== What to produce ==
Show each line of the data below in which "audio" occurs.

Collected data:

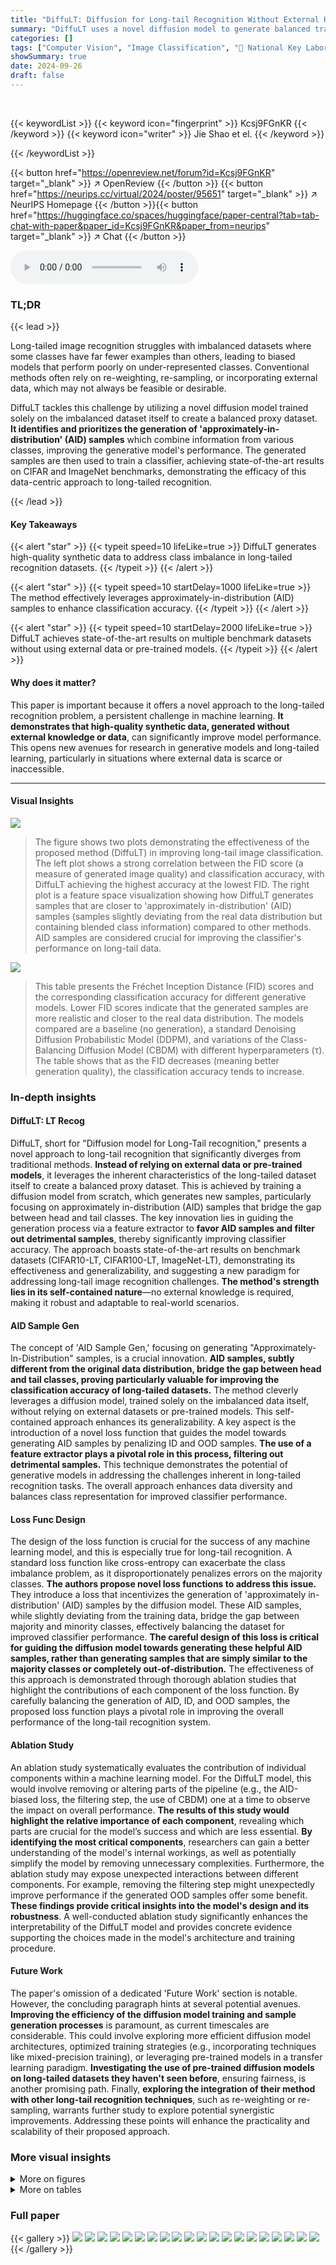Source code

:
 ```yaml
---
title: "DiffuLT: Diffusion for Long-tail Recognition Without External Knowledge"
summary: "DiffuLT uses a novel diffusion model to generate balanced training data from imbalanced datasets, achieving state-of-the-art results in long-tailed image recognition without external knowledge."
categories: []
tags: ["Computer Vision", "Image Classification", "🏢 National Key Laboratory for Novel Software Technology, Nanjing University",]
showSummary: true
date: 2024-09-26
draft: false
---
```


<br>

{{< keywordList >}}
{{< keyword icon="fingerprint" >}} Kcsj9FGnKR {{< /keyword >}}
{{< keyword icon="writer" >}} Jie Shao et el. {{< /keyword >}}
 
{{< /keywordList >}}

{{< button href="https://openreview.net/forum?id=Kcsj9FGnKR" target="_blank" >}}
↗ OpenReview
{{< /button >}}
{{< button href="https://neurips.cc/virtual/2024/poster/95651" target="_blank" >}}
↗ NeurIPS Homepage
{{< /button >}}{{< button href="https://huggingface.co/spaces/huggingface/paper-central?tab=tab-chat-with-paper&paper_id=Kcsj9FGnKR&paper_from=neurips" target="_blank" >}}
↗ Chat
{{< /button >}}



<audio controls>
    <source src="https://ai-paper-reviewer.com/Kcsj9FGnKR/podcast.wav" type="audio/wav">
    Your browser does not support the audio element.
</audio>


### TL;DR


{{< lead >}}

Long-tailed image recognition struggles with imbalanced datasets where some classes have far fewer examples than others, leading to biased models that perform poorly on under-represented classes.  Conventional methods often rely on re-weighting, re-sampling, or incorporating external data, which may not always be feasible or desirable. 

DiffuLT tackles this challenge by utilizing a novel diffusion model trained solely on the imbalanced dataset itself to create a balanced proxy dataset.  **It identifies and prioritizes the generation of 'approximately-in-distribution' (AID) samples** which combine information from various classes, improving the generative model's performance. The generated samples are then used to train a classifier, achieving state-of-the-art results on CIFAR and ImageNet benchmarks, demonstrating the efficacy of this data-centric approach to long-tailed recognition.

{{< /lead >}}


#### Key Takeaways

{{< alert "star" >}}
{{< typeit speed=10 lifeLike=true >}} DiffuLT generates high-quality synthetic data to address class imbalance in long-tailed recognition datasets. {{< /typeit >}}
{{< /alert >}}

{{< alert "star" >}}
{{< typeit speed=10 startDelay=1000 lifeLike=true >}} The method effectively leverages approximately-in-distribution (AID) samples to enhance classification accuracy. {{< /typeit >}}
{{< /alert >}}

{{< alert "star" >}}
{{< typeit speed=10 startDelay=2000 lifeLike=true >}} DiffuLT achieves state-of-the-art results on multiple benchmark datasets without using external data or pre-trained models. {{< /typeit >}}
{{< /alert >}}

#### Why does it matter?
This paper is important because it offers a novel approach to the long-tailed recognition problem, a persistent challenge in machine learning.  **It demonstrates that high-quality synthetic data, generated without external knowledge or data**, can significantly improve model performance. This opens new avenues for research in generative models and long-tailed learning, particularly in situations where external data is scarce or inaccessible.

------
#### Visual Insights



![](https://ai-paper-reviewer.com/Kcsj9FGnKR/figures_1_1.jpg)

> The figure shows two plots demonstrating the effectiveness of the proposed method (DiffuLT) in improving long-tail image classification. The left plot shows a strong correlation between the FID score (a measure of generated image quality) and classification accuracy, with DiffuLT achieving the highest accuracy at the lowest FID.  The right plot is a feature space visualization showing how DiffuLT generates samples that are closer to 'approximately in-distribution' (AID) samples (samples slightly deviating from the real data distribution but containing blended class information) compared to other methods.  AID samples are considered crucial for improving the classifier's performance on long-tail data.





![](https://ai-paper-reviewer.com/Kcsj9FGnKR/tables_3_1.jpg)

> This table presents the Fréchet Inception Distance (FID) scores and the corresponding classification accuracy for different generative models.  Lower FID scores indicate that the generated samples are more realistic and closer to the real data distribution.  The models compared are a baseline (no generation), a standard Denoising Diffusion Probabilistic Model (DDPM), and variations of the Class-Balancing Diffusion Model (CBDM) with different hyperparameters (τ). The table shows that as the FID decreases (meaning better generation quality), the classification accuracy tends to increase.





### In-depth insights


#### DiffuLT: LT Recog
DiffuLT, short for "Diffusion model for Long-Tail recognition," presents a novel approach to long-tail recognition that significantly diverges from traditional methods.  **Instead of relying on external data or pre-trained models**, it leverages the inherent characteristics of the long-tailed dataset itself to create a balanced proxy dataset.  This is achieved by training a diffusion model from scratch, which generates new samples, particularly focusing on approximately in-distribution (AID) samples that bridge the gap between head and tail classes.  The key innovation lies in guiding the generation process via a feature extractor to **favor AID samples and filter out detrimental samples**, thereby significantly improving classifier accuracy.  The approach boasts state-of-the-art results on benchmark datasets (CIFAR10-LT, CIFAR100-LT, ImageNet-LT), demonstrating its effectiveness and generalizability, and suggesting a new paradigm for addressing long-tail image recognition challenges.  **The method's strength lies in its self-contained nature**—no external knowledge is required, making it robust and adaptable to real-world scenarios.

#### AID Sample Gen
The concept of 'AID Sample Gen,' focusing on generating "Approximately-In-Distribution" samples, is a crucial innovation.  **AID samples, subtly different from the original data distribution, bridge the gap between head and tail classes, proving particularly valuable for improving the classification accuracy of long-tailed datasets.** The method cleverly leverages a diffusion model, trained solely on the imbalanced data itself, without relying on external datasets or pre-trained models.  This self-contained approach enhances its generalizability.  A key aspect is the introduction of a novel loss function that guides the model towards generating AID samples by penalizing ID and OOD samples.  **The use of a feature extractor plays a pivotal role in this process, filtering out detrimental samples.** This technique demonstrates the potential of generative models in addressing the challenges inherent in long-tailed recognition tasks. The overall approach enhances data diversity and balances class representation for improved classifier performance.

#### Loss Func Design
The design of the loss function is crucial for the success of any machine learning model, and this is especially true for long-tail recognition.  A standard loss function like cross-entropy can exacerbate the class imbalance problem, as it disproportionately penalizes errors on the majority classes.  **The authors propose novel loss functions to address this issue.**  They introduce a loss that incentivizes the generation of 'approximately in-distribution' (AID) samples by the diffusion model. These AID samples, while slightly deviating from the training data, bridge the gap between majority and minority classes, effectively balancing the dataset for improved classifier performance.  **The careful design of this loss is critical for guiding the diffusion model towards generating these helpful AID samples, rather than generating samples that are simply similar to the majority classes or completely out-of-distribution.**  The effectiveness of this approach is demonstrated through thorough ablation studies that highlight the contributions of each component of the loss function.  By carefully balancing the generation of AID, ID, and OOD samples, the proposed loss function plays a pivotal role in improving the overall performance of the long-tail recognition system.

#### Ablation Study
An ablation study systematically evaluates the contribution of individual components within a machine learning model.  For the DiffuLT model, this would involve removing or altering parts of the pipeline (e.g., the AID-biased loss, the filtering step, the use of CBDM) one at a time to observe the impact on overall performance.  **The results of this study would highlight the relative importance of each component**, revealing which parts are crucial for the model’s success and which are less essential.  **By identifying the most critical components**, researchers can gain a better understanding of the model's internal workings, as well as potentially simplify the model by removing unnecessary complexities.  Furthermore, the ablation study may expose unexpected interactions between different components.  For example, removing the filtering step might unexpectedly improve performance if the generated OOD samples offer some benefit.  **These findings provide critical insights into the model's design and its robustness**.  A well-conducted ablation study significantly enhances the interpretability of the DiffuLT model and provides concrete evidence supporting the choices made in the model's architecture and training procedure.

#### Future Work
The paper's omission of a dedicated 'Future Work' section is notable.  However, the concluding paragraph hints at several potential avenues.  **Improving the efficiency of the diffusion model training and sample generation processes** is paramount, as current timescales are considerable. This could involve exploring more efficient diffusion model architectures, optimized training strategies (e.g., incorporating techniques like mixed-precision training), or leveraging pre-trained models in a transfer learning paradigm.   **Investigating the use of pre-trained diffusion models on long-tailed datasets they haven't seen before**, ensuring fairness,  is another promising path.  Finally, **exploring the integration of their method with other long-tail recognition techniques**, such as re-weighting or re-sampling, warrants further study to explore potential synergistic improvements.  Addressing these points will enhance the practicality and scalability of their proposed approach.


### More visual insights

<details>
<summary>More on figures
</summary>


![](https://ai-paper-reviewer.com/Kcsj9FGnKR/figures_4_1.jpg)

> This figure visualizes the generated samples for class 90 (truck) of the CIFAR100-LT dataset using t-SNE, a dimensionality reduction technique.  It shows how different diffusion models generate samples with varying distributions in the feature space.  The four subplots represent samples generated by four different models: DDPM, and CBDM with different hyperparameters (τ=3, τ=2, τ=1). The visualization helps understand how modifying the model affects the distribution of generated samples and their proximity to real samples of the same class.  The goal is to identify which samples are most beneficial for improving the accuracy of a classifier trained on the generated samples.


![](https://ai-paper-reviewer.com/Kcsj9FGnKR/figures_5_1.jpg)

> This figure shows example images of samples generated by the DiffuLT model, categorized into three groups: In-distribution (ID), Approximately In-distribution (AID), and Out-of-distribution (OOD).  The ID samples closely resemble real images from the dataset. AID samples show a blend of features from multiple classes, exhibiting a mix of characteristics from both head and tail classes.  OOD samples are significantly different from the original images and appear less realistic or contain significant artifacts. The figure visually demonstrates how the AID samples effectively bridge the gap between head and tail classes, highlighting their importance in improving long-tail recognition performance. This image is part of the explanation of how the AID samples (a blend of head and tail class features) generated by the model are instrumental to the improved classifier accuracy.


![](https://ai-paper-reviewer.com/Kcsj9FGnKR/figures_6_1.jpg)

> This figure illustrates the overall pipeline of the DiffuLT method. It begins with training a feature extractor and an AID-biased diffusion model using the original imbalanced dataset. The trained diffusion model then generates new samples that are subsequently filtered using the feature extractor, resulting in a refined dataset. Finally, a classifier is trained using the augmented dataset, with a weighted cross-entropy loss, to enhance performance. The figure visually represents the flow of the process, highlighting the key steps and components involved.


![](https://ai-paper-reviewer.com/Kcsj9FGnKR/figures_14_1.jpg)

> This figure shows example images generated by the DiffuLT model for CIFAR100-LT.  The images represent various classes from the dataset, with a focus on those classes with few examples in the original dataset.  This demonstrates the model's ability to synthesize plausible images even for under-represented categories, effectively augmenting the training data to improve the classification performance of a long-tailed recognition model.


![](https://ai-paper-reviewer.com/Kcsj9FGnKR/figures_14_2.jpg)

> This figure shows example images generated by a diffusion model and categorized into three groups: in-distribution (ID), approximately in-distribution (AID), and out-of-distribution (OOD).  The ID samples closely resemble real images from the dataset. AID samples blend features from multiple classes, representing a combination of head and tail class characteristics, demonstrating a fusion of information crucial for improving the classifier's accuracy. The OOD samples show noticeable deviations or anomalies compared to the real images.


![](https://ai-paper-reviewer.com/Kcsj9FGnKR/figures_15_1.jpg)

> This figure shows example images generated by the DiffuLT model, categorized into three groups: in-distribution (ID), approximately in-distribution (AID), and out-of-distribution (OOD).  ID samples closely resemble real images from the dataset. AID samples blend features from both head and tail classes, exhibiting a fusion of characteristics.  OOD samples deviate significantly from the original data distribution, often appearing as anomalies or unrealistic combinations of features. The figure visually demonstrates the model's ability to generate a range of samples with varying degrees of similarity to the real data, highlighting the importance of AID samples for improving long-tail classification performance.


![](https://ai-paper-reviewer.com/Kcsj9FGnKR/figures_17_1.jpg)

> This figure compares three approaches to long-tail recognition. (a) shows traditional methods that focus on training, (b) illustrates data synthesis methods that augment the data with additional images, and (c) presents the proposed DiffuLT method that uses a diffusion model to generate additional AID samples to enhance the classification performance of long-tail datasets.  The bar chart shows the imbalanced nature of a long-tailed dataset, highlighting the scarcity of samples in tail classes.


</details>




<details>
<summary>More on tables
</summary>


![](https://ai-paper-reviewer.com/Kcsj9FGnKR/tables_3_2.jpg)
> This table presents the percentage of In-distribution (ID), Approximately in-distribution (AID), and Out-of-distribution (OOD) samples generated by different models.  The models compared are DDPM and CBDM with different tau (τ) values.  The results show how the different models' generated samples are distributed across these three categories, indicating the model's ability to generate samples that closely resemble the original data distribution.

![](https://ai-paper-reviewer.com/Kcsj9FGnKR/tables_4_1.jpg)
> This table presents a quantitative analysis of the impact of different types of generated samples (ID, AID, OOD) on classifier accuracy.  It shows the number of samples generated for each category, the resulting classifier accuracy when those samples are added to the training dataset, and the average accuracy improvement per sample.  The results highlight the significant contribution of AID samples to improving classifier performance, while OOD samples have a negative impact.

![](https://ai-paper-reviewer.com/Kcsj9FGnKR/tables_4_2.jpg)
> This table presents the results of experiments conducted to investigate how varying the proportion of head class data in the training process affects the generation of AID samples and the performance of the classifier on tail classes. The proportion of head class data (ph) is varied from 0% to 100%, and for each proportion, the proportion of AID samples (pAID) and the accuracy of the classifier on the tail classes (Acct) are reported.  The results show a correlation between the proportion of head class data and the performance on tail classes. As the proportion of head class data increases, the proportion of AID samples and the accuracy on tail classes also tend to increase, suggesting that the inclusion of head class data in the generative process can improve the quality and diversity of the samples generated for tail classes.

![](https://ai-paper-reviewer.com/Kcsj9FGnKR/tables_7_1.jpg)
> This table presents the percentage of In-distribution (ID), Approximately in-distribution (AID), and Out-of-distribution (OOD) samples generated by different models (DDPM, CBDM with different tau values, and the proposed method).  It shows how the proposed method improves the generation of AID samples, which are crucial for enhancing classifier accuracy.

![](https://ai-paper-reviewer.com/Kcsj9FGnKR/tables_7_2.jpg)
> This table compares different methods for retaining generated samples and their impact on classification accuracy.  It shows the number of samples kept (after filtering), the total number of generated samples before filtering, and the resulting classification accuracy. The methods compared include CBDM with different sample selection criteria (all, AID only, ID and AID) and the proposed 'Ours' method.

![](https://ai-paper-reviewer.com/Kcsj9FGnKR/tables_7_3.jpg)
> This table presents the quantitative results of the proposed DiffuLT model and several baseline methods on CIFAR100-LT and CIFAR10-LT datasets. The performance is evaluated under different long-tail ratios (r=100, 50, 10) and is broken down into three groups based on the number of samples in each class (many, medium, few) for CIFAR100-LT with r=100.  The best performing methods are highlighted in bold, with the second best underlined.

![](https://ai-paper-reviewer.com/Kcsj9FGnKR/tables_8_1.jpg)
> This table presents the performance of different long-tailed recognition methods on the ImageNet-LT dataset.  The results are broken down by the classifier backbone used (ResNet-10 and ResNet-50) and further categorized by the number of samples in each class (All, Many, Medium, Few).  The top-performing methods are highlighted in bold, while the second-best performers are underlined. This allows for a comparison of various methods across different scales of class imbalance.

![](https://ai-paper-reviewer.com/Kcsj9FGnKR/tables_8_2.jpg)
> This table presents the ablation study results on CIFAR100-LT with an imbalance ratio of 100. It systematically evaluates the impact of different components of the proposed DiffuLT method, namely the generation of samples (Gen.), the AID-biased loss (LAID), the filtering of OOD samples (Filt.), and the weighting of generated samples in the classification loss (Weight). The accuracy (Acc.) achieved by each configuration is reported, showcasing the significance of each component for improved performance.

![](https://ai-paper-reviewer.com/Kcsj9FGnKR/tables_14_1.jpg)
> This table presents the results of repeated experiments conducted on the CIFAR100-LT and CIFAR10-LT datasets to evaluate the robustness of the DiffuLT method. The experiments were repeated three times (DiffuLT(1), DiffuLT(2), DiffuLT(3)), and the table shows the accuracy achieved for each repetition at different long-tail ratios (r = 100, 50, 10).  The consistency of the results across the repetitions demonstrates the robustness and reliability of the proposed method.

![](https://ai-paper-reviewer.com/Kcsj9FGnKR/tables_14_2.jpg)
> This table presents the results of repeated experiments conducted on the ImageNet-LT dataset to evaluate the robustness of the DiffuLT method. Three separate experiments (DiffuLT(1), DiffuLT(2), and DiffuLT(3)) were performed using ResNet-10 and ResNet-50 as classifier backbones.  The table demonstrates the consistency of the method's performance across multiple runs, showcasing its robustness.

![](https://ai-paper-reviewer.com/Kcsj9FGnKR/tables_16_1.jpg)
> This table presents the results of experiments on the CIFAR100-LT dataset using a modified pipeline. The baseline results are compared to the results obtained using the BSCE, PaCo, and GPaCo methods.  The table also shows the performance of the DiffuLT method, both alone and when combined with GPaCo.  The imbalance ratio (r) is varied across three levels (100, 50, and 10) to evaluate performance across different levels of class imbalance.

</details>




### Full paper

{{< gallery >}}
<img src="https://ai-paper-reviewer.com/Kcsj9FGnKR/1.png" class="grid-w50 md:grid-w33 xl:grid-w25" />
<img src="https://ai-paper-reviewer.com/Kcsj9FGnKR/2.png" class="grid-w50 md:grid-w33 xl:grid-w25" />
<img src="https://ai-paper-reviewer.com/Kcsj9FGnKR/3.png" class="grid-w50 md:grid-w33 xl:grid-w25" />
<img src="https://ai-paper-reviewer.com/Kcsj9FGnKR/4.png" class="grid-w50 md:grid-w33 xl:grid-w25" />
<img src="https://ai-paper-reviewer.com/Kcsj9FGnKR/5.png" class="grid-w50 md:grid-w33 xl:grid-w25" />
<img src="https://ai-paper-reviewer.com/Kcsj9FGnKR/6.png" class="grid-w50 md:grid-w33 xl:grid-w25" />
<img src="https://ai-paper-reviewer.com/Kcsj9FGnKR/7.png" class="grid-w50 md:grid-w33 xl:grid-w25" />
<img src="https://ai-paper-reviewer.com/Kcsj9FGnKR/8.png" class="grid-w50 md:grid-w33 xl:grid-w25" />
<img src="https://ai-paper-reviewer.com/Kcsj9FGnKR/9.png" class="grid-w50 md:grid-w33 xl:grid-w25" />
<img src="https://ai-paper-reviewer.com/Kcsj9FGnKR/10.png" class="grid-w50 md:grid-w33 xl:grid-w25" />
<img src="https://ai-paper-reviewer.com/Kcsj9FGnKR/11.png" class="grid-w50 md:grid-w33 xl:grid-w25" />
<img src="https://ai-paper-reviewer.com/Kcsj9FGnKR/12.png" class="grid-w50 md:grid-w33 xl:grid-w25" />
<img src="https://ai-paper-reviewer.com/Kcsj9FGnKR/13.png" class="grid-w50 md:grid-w33 xl:grid-w25" />
<img src="https://ai-paper-reviewer.com/Kcsj9FGnKR/14.png" class="grid-w50 md:grid-w33 xl:grid-w25" />
<img src="https://ai-paper-reviewer.com/Kcsj9FGnKR/15.png" class="grid-w50 md:grid-w33 xl:grid-w25" />
<img src="https://ai-paper-reviewer.com/Kcsj9FGnKR/16.png" class="grid-w50 md:grid-w33 xl:grid-w25" />
<img src="https://ai-paper-reviewer.com/Kcsj9FGnKR/17.png" class="grid-w50 md:grid-w33 xl:grid-w25" />
<img src="https://ai-paper-reviewer.com/Kcsj9FGnKR/18.png" class="grid-w50 md:grid-w33 xl:grid-w25" />
<img src="https://ai-paper-reviewer.com/Kcsj9FGnKR/19.png" class="grid-w50 md:grid-w33 xl:grid-w25" />
<img src="https://ai-paper-reviewer.com/Kcsj9FGnKR/20.png" class="grid-w50 md:grid-w33 xl:grid-w25" />
{{< /gallery >}}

== Solved problem ==
<audio controls>
    <source src="https://ai-paper-reviewer.com/Kcsj9FGnKR/podcast.wav" type="audio/wav">
    Your browser does not support the audio element.
</audio>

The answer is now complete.